Why is every field wrapped in Maybe? How’s Nothing different from Just $ const $ Left "..."? This is so that we can see which JSON types are valid and give a better error message. If we tried to parse a JSON number as an Item, the error message would say that it expected an object or a string, because only those fields of the parser would be Just values.

The Parser type above can be mechanically derived from the Value datatype itself. In the actual implementation, I use generics-sop with great success to reduce the boilerplate.

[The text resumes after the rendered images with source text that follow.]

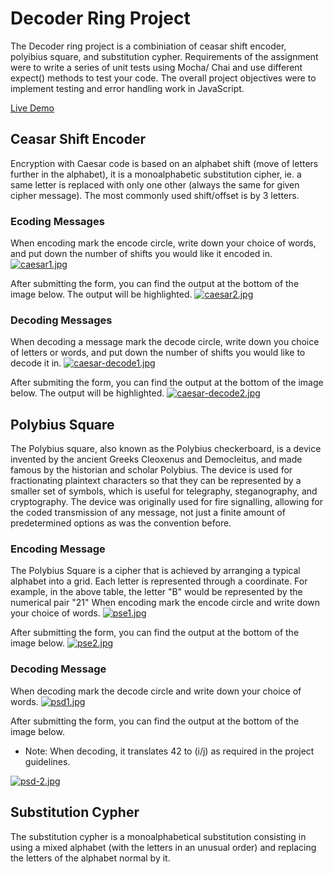 # Decoder Ring Project
The Decoder ring project is a combiniation of ceasar shift encoder, polyibius square, and substitution cypher. Requirements of the assignment were to write a series of unit tests using Mocha/ Chai and use different expect() methods to test your code. The overall project objectives were to implement testing and error handling work in JavaScript. 

[Live Demo](https://decoder-ring.vercel.app/index.html)

## Ceasar Shift Encoder
Encryption with Caesar code is based on an alphabet shift (move of letters further in the alphabet), it is a monoalphabetic substitution cipher, ie. a same letter is replaced with only one other (always the same for given cipher message). The most commonly used shift/offset is by 3 letters.

### Ecoding Messages
When encoding mark the encode circle, write down your choice of words, and put down the number of shifts you would like it encoded in.
[![caesar1.jpg](https://i.postimg.cc/kgp6Vvx3/caesar1.jpg)](https://postimg.cc/sM5DqS6w)

After submitting the form, you can find the output at the bottom of the image below. The output will be highlighted.
[![caesar2.jpg](https://i.postimg.cc/pXQ3X0Mr/caesar2.jpg)](https://postimg.cc/2V60076N)

### Decoding Messages
When decoding a message mark the decode circle, write down you choice of letters or words, and put down the number of shifts you would like to decode it in.
[![caesar-decode1.jpg](https://i.postimg.cc/jq6rLqzR/caesar-decode1.jpg)](https://postimg.cc/MXGLLSPL)

After submiting the form, you can find the output at the bottom of the image below. The output will be highlighted.
[![caesar-decode2.jpg](https://i.postimg.cc/kGYsBtsj/caesar-decode2.jpg)](https://postimg.cc/4HtV0yrt)

## Polybius Square
The Polybius square, also known as the Polybius checkerboard, is a device invented by the ancient Greeks Cleoxenus and Democleitus, and made famous by the historian and scholar Polybius. The device is used for fractionating plaintext characters so that they can be represented by a smaller set of symbols, which is useful for telegraphy, steganography, and cryptography. The device was originally used for fire signalling, allowing for the coded transmission of any message, not just a finite amount of predetermined options as was the convention before.

### Encoding Message
The Polybius Square is a cipher that is achieved by arranging a typical alphabet into a grid. Each letter is represented through a coordinate. For example, in the above table, the letter "B" would be represented by the numerical pair "21"
When encoding mark the encode circle and write down your choice of words.
[![pse1.jpg](https://i.postimg.cc/C5DmFWsv/pse1.jpg)](https://postimg.cc/9wmGbgST)

After submitting the form, you can find the output at the bottom of the image below.
[![pse2.jpg](https://i.postimg.cc/RCfRnxwd/pse2.jpg)](https://postimg.cc/NLsTWVJ2)

### Decoding Message
When decoding mark the decode circle and write down your choice of words.
[![psd1.jpg](https://i.postimg.cc/hjm9xVQv/psd1.jpg)](https://postimg.cc/bDzDfDTf)

After submitting the form, you can find the output at the bottom of the image below.
* Note: When decoding, it translates 42 to (i/j) as required in the project guidelines.

[![psd-2.jpg](https://i.postimg.cc/mgdNGLGL/psd-2.jpg)](https://postimg.cc/zygRC1B6)

## Substitution Cypher
The substitution cypher is a monoalphabetical substitution consisting in using a mixed alphabet (with the letters in an unusual order) and replacing the letters of the alphabet normal by it.
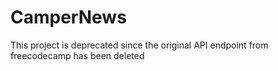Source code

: # CamperNews
This project is deprecated since the original API endpoint from freecodecamp  has been deleted

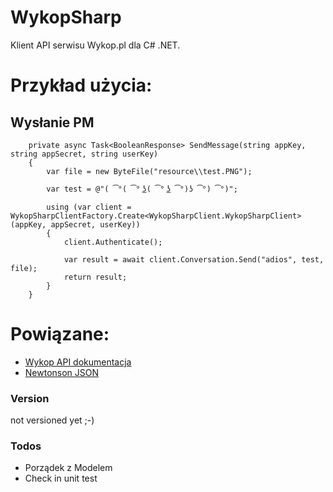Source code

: # WykopSharp
Klient API serwisu Wykop.pl dla C# .NET.

# Przykład użycia:
## Wysłanie PM

        private async Task<BooleanResponse> SendMessage(string appKey, string appSecret, string userKey)
        {
            var file = new ByteFile("resource\\test.PNG");

            var test = @"( ͡°( ͡° ͜ʖ( ͡° ͜ʖ ͡°)ʖ ͡°) ͡°)";

            using (var client = WykopSharpClientFactory.Create<WykopSharpClient.WykopSharpClient>(appKey, appSecret, userKey))
            {
                client.Authenticate();

                var result = await client.Conversation.Send("adios", test, file);
                return result;
            }
        }

# Powiązane:
  * [Wykop API dokumentacja]
  * [Newtonson JSON]
  
   [Wykop API dokumentacja]: <http://www.wykop.pl/dla-programistow/api/>
   [Newtonson JSON]: <http://www.newtonsoft.com/json>
   
### Version
not versioned yet ;-)

### Todos
 - Porządek z Modelem
 - Check in unit test
 
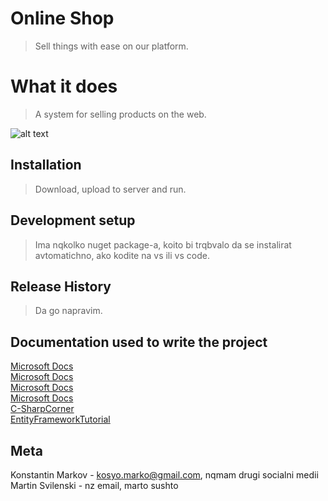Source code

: # Online Shop

> Sell things with ease on our platform.

# What it does

> A system for selling products on the web.

![alt text](https://external-content.duckduckgo.com/iu/?u=https%3A%2F%2Flearningcontent.cisco.com%2Fimages%2FKA_FirstStepsCoding_Expectation_vs_Reality_v4.png&f=1&nofb=1)

## Installation

> Download, upload to server and run.

## Development setup

> Ima nqkolko nuget package-a, koito bi trqbvalo da se instalirat avtomatichno, ako kodite na vs ili vs code.

## Release History

> Da go napravim.

## Documentation used to write the project

[Microsoft Docs](https://docs.microsoft.com/en-us/ef/core/)<br />
[Microsoft Docs](https://docs.microsoft.com/en-us/aspnet/core/data/ef-mvc/intro?view=aspnetcore-5.0)<br />
[Microsoft Docs](https://docs.microsoft.com/en-us/aspnet/core/data/ef-rp/intro?view=aspnetcore-5.0&tabs=visual-studio)<br />
[Microsoft Docs](https://docs.microsoft.com/en-us/aspnet/core/security/?view=aspnetcore-5.0)<br />
[C-SharpCorner](https://www.c-sharpcorner.com/article/tutorial-use-entity-framework-core-5-0-in-net-core-3-1-with-mysql-database-by2/)<br />
[EntityFrameworkTutorial](https://www.entityframeworktutorial.net/efcore/entity-framework-core-dbcontext.aspx)

## Meta

Konstantin Markov - kosyo.marko@gmail.com, nqmam drugi socialni medii<br />
Martin Svilenski - nz email,               marto sushto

To give you an idea, here’s the real definition of the Parser type:

newtype ParserComponent a fs = ParserComponent (Maybe (NP I fs -> Either ParseError a))
newtype Parser a = Parser (NP (ParserComponent a) (Code Value))

We can then apply a Parser to a Value using this function.

Example revisited

Here is the same Item type and a combinator-based YAML parser:

{-# LANGUAGE OverloadedStrings #-}
import Data.Text (Text)
import Data.Maybe
import Data.Monoid
import Data.Yaml.Combinators

data Item = Item
  Text -- title
  Int -- quantity
  deriving Show

itemParser :: Parser Item
  =  (flip Item 1 <$> string)
  <> (object $ Item
      <$> field "title" string
      <*> (fromMaybe 1 <$> optField "quantity" integer))

Let’s see now what errors it produces.


The YAML with a typo in the key name no longer parses:

either putStrLn print $ parse itemParser "{title: Shampoo, quanity: 2}"

quanity: 2

as part of

quanity: 2
title: Shampoo

Error reporting

Since we supplied an object, the parser explains what’s wrong with that object without telling us it’d rather receive a string.

either putStrLn print $ parse itemParser "{name: Shampoo, quantity: 2}"
Expected field "title" as part of

quantity: 2
name: Shampoo


I originally implemented these combinators as an internal module while working for Signal Vine in 2015. They kindly agreed to release it under the MIT instance, and I finally did so in 2017.

You can find the code packaged under the name yaml-combinators on hackage and github.